Dorothy H. Wickenden '76, L.H.D.'14

Executive Editor of The New Yorker

An accomplished journalist and author, Dorothy H. Wickenden has been the executive editor of The New Yorker since 1996 and is considered to be one of the most influential women in journalism. 

Upon graduation from William Smith, Wickenden entered the Radcliffe Publishing Procedures Course, a six-week intensive summer program that is considered to be "the West Point of publishing." Upon completion of this program, she moved to Washington D.C., where she was hired as an editorial assistant for the journal Shakespeare Quarterly at the Folger Shakespeare Library. 

She spent the next 15 years at The New Republic, first as managing editor and later as executive editor. Wickenden went on to serve as national affairs editor of Newsweek before making the move to The New Yorker. In addition to her role as executive editor, she also serves as the moderator of The New Yorker's weekly podcast, "The Political Scene."

In 2011, Wickenden authored "Nothing Daunted," a book that traces the westward journey of Rosamund Underwood and Dorothy Woodruff, Wickenden's grandmother. Newsweek praised Wickenden, saying, "[She] is a very good storyteller, and bracingly unsentimental. The sweep of the land and the stoicism of the people move her to some beautiful writing."

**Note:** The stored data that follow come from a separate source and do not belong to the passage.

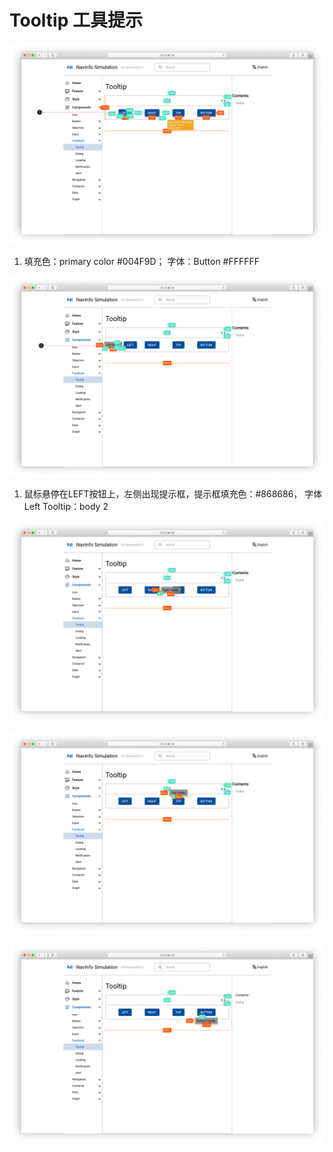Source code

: # Tooltip 工具提示

![UI Framework Feedback - Tooltip](/docs/imgs/ns_ui_framework/feedback/Tooltip.png)

1. 填充色：primary color #004F9D； 字体：Button #FFFFFF

![UI Framework Feedback - Tooltip - Left Tooltip](/docs/imgs/ns_ui_framework/feedback/Tooltip-Left_tooltip.png)

1. 鼠标悬停在LEFT按钮上，左侧出现提示框，提示框填充色：#868686， 字体Left Tooltip：body 2

![UI Framework Feedback - Tooltip - Right Tooltip](/docs/imgs/ns_ui_framework/feedback/Tooltip-Right_tooltip.png)

![UI Framework Feedback - Tooltip - Top Tooltip](/docs/imgs/ns_ui_framework/feedback/Tooltip-Top_tooltip.png)

![UI Framework Feedback - Tooltip - Bottom Tooltip](/docs/imgs/ns_ui_framework/feedback/Tooltip-Bottom_tooltip.png)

Wickenden also has written for The Wall Street Journal, The Washington Post and The Wilson Quarterly. She is the editor of The New Republic Reader: Eighty Years of Opinion and Debate, a compilation of the best work from some of the magazine's top contributors, including George Orwell, Rebecca West, John Dewey, Arthur M. Schlesinger and many others. 

In addition, Wickenden serves on the faculty of The Writer's Institute at the CUNY Graduate Center in New York City. 

Wickenden graduated magna cum laude as a member of Phi Beta Kappa, earning her B.A. in English with high honors. She was a Nieman Fellow at Harvard in 1988. She served as a member of the Colleges' Board of Trustees from 1994-1998. In 2014, she received an honorary doctorate from Hobart and William Smith.